[Collected data]
--
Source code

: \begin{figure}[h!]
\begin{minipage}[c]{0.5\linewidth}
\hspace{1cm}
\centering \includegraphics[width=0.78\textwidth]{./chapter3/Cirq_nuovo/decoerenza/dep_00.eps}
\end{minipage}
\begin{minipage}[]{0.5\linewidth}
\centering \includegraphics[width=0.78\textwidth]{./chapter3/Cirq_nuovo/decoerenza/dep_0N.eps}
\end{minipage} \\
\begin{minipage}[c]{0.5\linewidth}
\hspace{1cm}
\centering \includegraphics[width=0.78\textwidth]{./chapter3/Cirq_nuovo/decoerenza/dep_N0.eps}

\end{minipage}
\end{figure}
--
WHAT YOU HAVE TO DO ::
Print each line of the data exactly. Keep all of it.

EXPECTED OUTPUT ::
Source code

: \begin{figure}[h!]
\begin{minipage}[c]{0.5\linewidth}
\hspace{1cm}
\centering \includegraphics[width=0.78\textwidth]{./chapter3/Cirq_nuovo/decoerenza/dep_00.eps}
\end{minipage}
\begin{minipage}[]{0.5\linewidth}
\centering \includegraphics[width=0.78\textwidth]{./chapter3/Cirq_nuovo/decoerenza/dep_0N.eps}
\end{minipage} \\
\begin{minipage}[c]{0.5\linewidth}
\hspace{1cm}
\centering \includegraphics[width=0.78\textwidth]{./chapter3/Cirq_nuovo/decoerenza/dep_N0.eps}

\end{minipage}
\end{figure}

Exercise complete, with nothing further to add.